If I was diagnosed with something serious like that, I figured, I could finally rest. People would understand if I couldn’t attend events, keep my house spotless, or finish my next book as soon as they—or I—would like.
Of course, after a moment or two, I would reject that longing. Getting a diagnosis of a life-threatening disease would also come with collateral damage. My husband might lose his wife. My parents might lose their daughter. And, perhaps most heart-wrenching of all, my daughters might lose their mother.
The mere thought of our youngest, who’s very attached to me, losing her mommy stopped my fantasy at once.
But after our tenth anniversary trip to New York in June 2018, my health continued to decline.
Burned out at the Beach
That July, my daughters and I spent two days at my parents’ beach house with my aunt, my grandmother, my cousin, and her kids.
My cousin Jenn is more like a sister.
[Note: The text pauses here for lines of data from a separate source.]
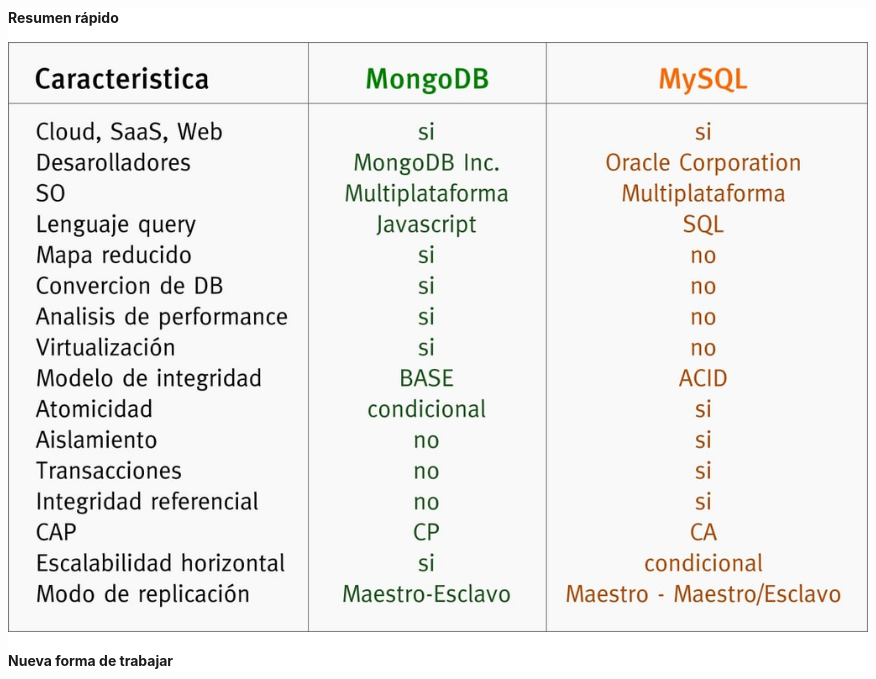 
**Resumen rápido**

![logo](../assets/clase81/a8e8a502-b412-4321-9305-e9b73acab995.jpg)


**Nueva forma de trabajar**
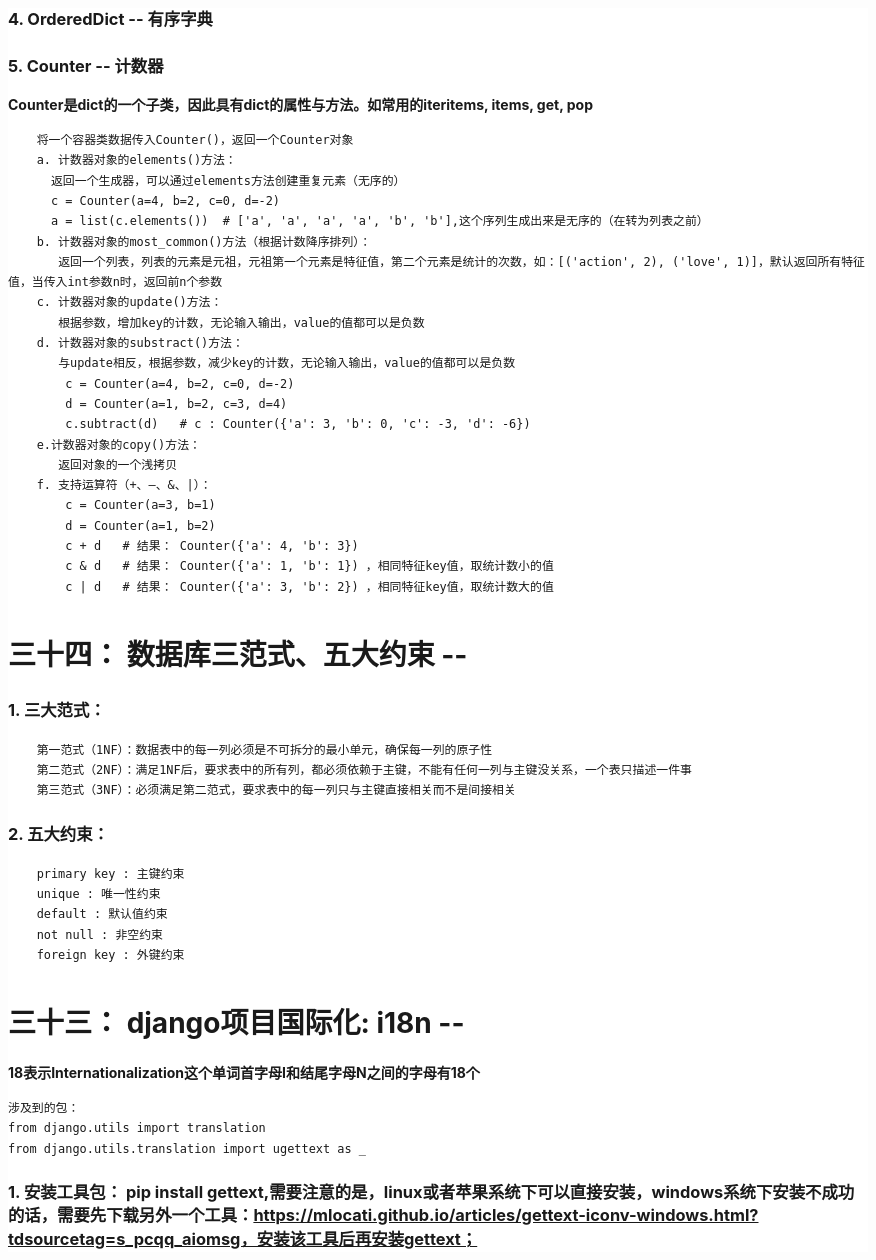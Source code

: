 ### 4. OrderedDict -- 有序字典
### 5. Counter -- 计数器
**Counter是dict的一个子类，因此具有dict的属性与方法。如常用的iteritems, items, get, pop**

	    将一个容器类数据传入Counter()，返回一个Counter对象
	    a. 计数器对象的elements()方法： 
	      返回一个生成器，可以通过elements方法创建重复元素（无序的）
		  c = Counter(a=4, b=2, c=0, d=-2)
		  a = list(c.elements())  # ['a', 'a', 'a', 'a', 'b', 'b'],这个序列生成出来是无序的（在转为列表之前）
	    b. 计数器对象的most_common()方法（根据计数降序排列）： 
	       返回一个列表，列表的元素是元祖，元祖第一个元素是特征值，第二个元素是统计的次数，如：[('action', 2), ('love', 1)]，默认返回所有特征值，当传入int参数n时，返回前n个参数
	    c. 计数器对象的update()方法：
	       根据参数，增加key的计数，无论输入输出，value的值都可以是负数
	    d. 计数器对象的substract()方法：
	       与update相反，根据参数，减少key的计数，无论输入输出，value的值都可以是负数
			c = Counter(a=4, b=2, c=0, d=-2)
			d = Counter(a=1, b=2, c=3, d=4)
			c.subtract(d)   # c : Counter({'a': 3, 'b': 0, 'c': -3, 'd': -6})
	    e.计数器对象的copy()方法：
	       返回对象的一个浅拷贝
	    f. 支持运算符（+、—、&、|）：
			c = Counter(a=3, b=1)
			d = Counter(a=1, b=2)
			c + d   # 结果： Counter({'a': 4, 'b': 3})
	        c & d   # 结果： Counter({'a': 1, 'b': 1}) ，相同特征key值，取统计数小的值
	        c | d   # 结果： Counter({'a': 3, 'b': 2}) ，相同特征key值，取统计数大的值
# 三十四： 数据库三范式、五大约束 -- 
### 1. 三大范式：
		第一范式（1NF）：数据表中的每一列必须是不可拆分的最小单元，确保每一列的原子性
		第二范式（2NF）：满足1NF后，要求表中的所有列，都必须依赖于主键，不能有任何一列与主键没关系，一个表只描述一件事
		第三范式（3NF）：必须满足第二范式，要求表中的每一列只与主键直接相关而不是间接相关
### 2. 五大约束：
		primary key : 主键约束
		unique : 唯一性约束
		default : 默认值约束
		not null : 非空约束
		foreign key : 外键约束
# 三十三： django项目国际化: i18n -- 
**18表示Internationalization这个单词首字母I和结尾字母N之间的字母有18个**

	涉及到的包：
	from django.utils import translation
	from django.utils.translation import ugettext as _
### 1. 安装工具包： pip install gettext,需要注意的是，linux或者苹果系统下可以直接安装，windows系统下安装不成功的话，需要先下载另外一个工具：https://mlocati.github.io/articles/gettext-iconv-windows.html?tdsourcetag=s_pcqq_aiomsg，安装该工具后再安装gettext；
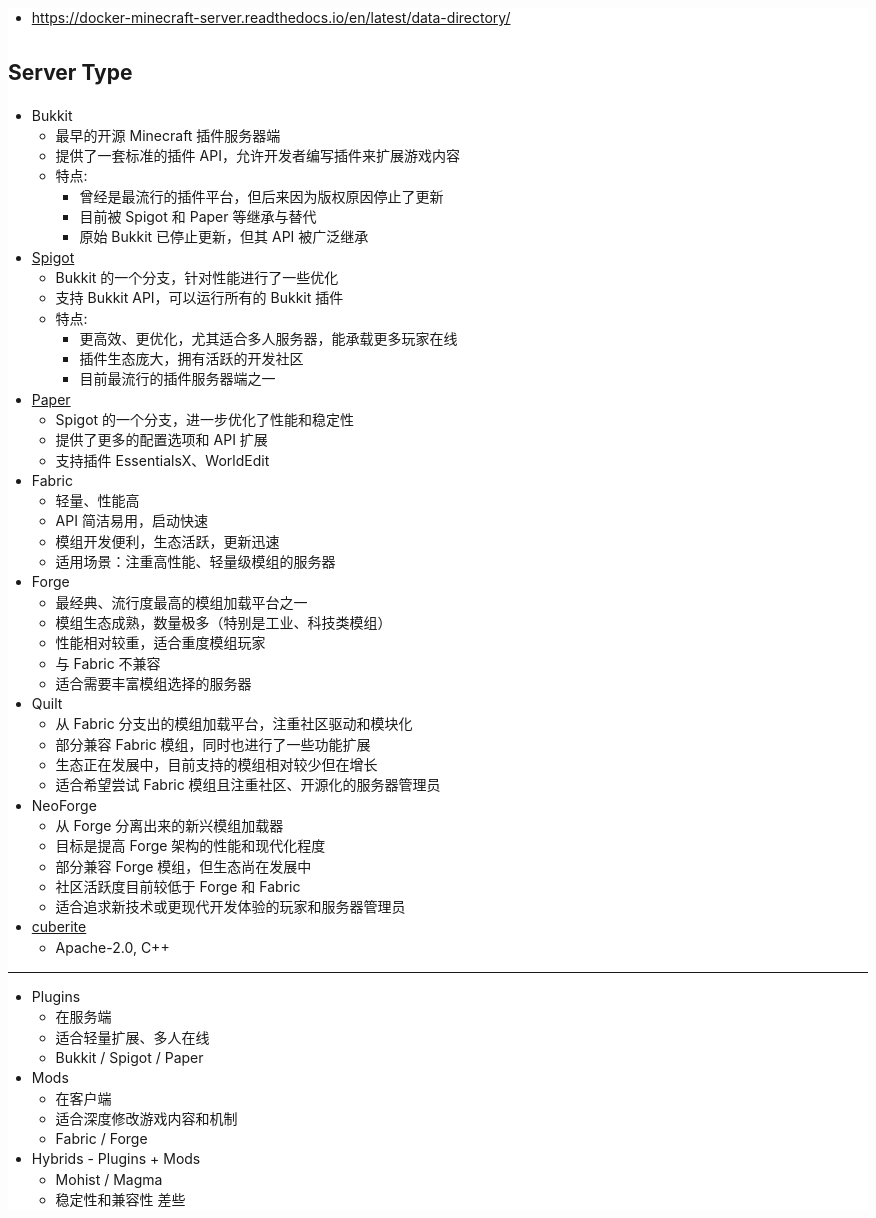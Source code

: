 - https://docker-minecraft-server.readthedocs.io/en/latest/data-directory/

## Server Type

[paper]: https://papermc.io/

- Bukkit
  - 最早的开源 Minecraft 插件服务器端
  - 提供了一套标准的插件 API，允许开发者编写插件来扩展游戏内容
  - 特点:
    - 曾经是最流行的插件平台，但后来因为版权原因停止了更新
    - 目前被 Spigot 和 Paper 等继承与替代
    - 原始 Bukkit 已停止更新，但其 API 被广泛继承
- [Spigot](https://www.spigotmc.org/)
  - Bukkit 的一个分支，针对性能进行了一些优化
  - 支持 Bukkit API，可以运行所有的 Bukkit 插件
  - 特点:
    - 更高效、更优化，尤其适合多人服务器，能承载更多玩家在线
    - 插件生态庞大，拥有活跃的开发社区
    - 目前最流行的插件服务器端之一
- [Paper]
  - Spigot 的一个分支，进一步优化了性能和稳定性
  - 提供了更多的配置选项和 API 扩展
  - 支持插件 EssentialsX、WorldEdit
- Fabric
  - 轻量、性能高
  - API 简洁易用，启动快速
  - 模组开发便利，生态活跃，更新迅速
  - 适用场景：注重高性能、轻量级模组的服务器
- Forge
  - 最经典、流行度最高的模组加载平台之一
  - 模组生态成熟，数量极多（特别是工业、科技类模组）
  - 性能相对较重，适合重度模组玩家
  - 与 Fabric 不兼容
  - 适合需要丰富模组选择的服务器
- Quilt
  - 从 Fabric 分支出的模组加载平台，注重社区驱动和模块化
  - 部分兼容 Fabric 模组，同时也进行了一些功能扩展
  - 生态正在发展中，目前支持的模组相对较少但在增长
  - 适合希望尝试 Fabric 模组且注重社区、开源化的服务器管理员
- NeoForge
  - 从 Forge 分离出来的新兴模组加载器
  - 目标是提高 Forge 架构的性能和现代化程度
  - 部分兼容 Forge 模组，但生态尚在发展中
  - 社区活跃度目前较低于 Forge 和 Fabric
  - 适合追求新技术或更现代开发体验的玩家和服务器管理员
- [cuberite](https://github.com/cuberite/cuberite)
  - Apache-2.0, C++

---

- Plugins
  - 在服务端
  - 适合轻量扩展、多人在线
  - Bukkit / Spigot / Paper
- Mods
  - 在客户端
  - 适合深度修改游戏内容和机制
  - Fabric / Forge
- Hybrids - Plugins + Mods
  - Mohist / Magma
  - 稳定性和兼容性 差些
Only months apart in age, we grew up together, because she lived next door, and my mom often babysat her. But now she lives in Pennsylvania and my Aunt Lynn in Florida, so I don’t get to see them often.
Though it’s always lovely to spend time with them, that trip I was beat and not feeling myself. At the time, I chalked up my fatigue to a lot of packing and traveling solo with little ones over a short period of time.
Since I rarely get to see Jenn and Aunt Lynn, I tried to rise to the occasion. But, again, I felt like a puppet just dragging myself through the day.
By August, I realized I was having recurring low-grade fevers. During those times when my temperature was elevated, I would also feel exhausted. Yet my fevers were low (just up to 100 degrees) and some doctors wouldn’t even consider them fevers.
I thought the low-grade fevers were odd, annoying, and inconvenient, but I didn’t pay much attention to them. Then the headaches and unexplained pain in my teeth started.
On August 28, 2018, I finally went to an immediate care clinic. The nurse practitioner prescribed ten days of Amoxicillin for a sinus infection. But the diagnosis was a bit puzzling. After all, the pain in my teeth wasn’t in my upper teeth—as is usual in sinusitis—but in my lower ones.
Even so, on the antibiotics, I felt better. My pain disappeared, and I only had low-grade fevers twice. But two days after my last dose of Amoxicillin, a host of other symptoms began to appear.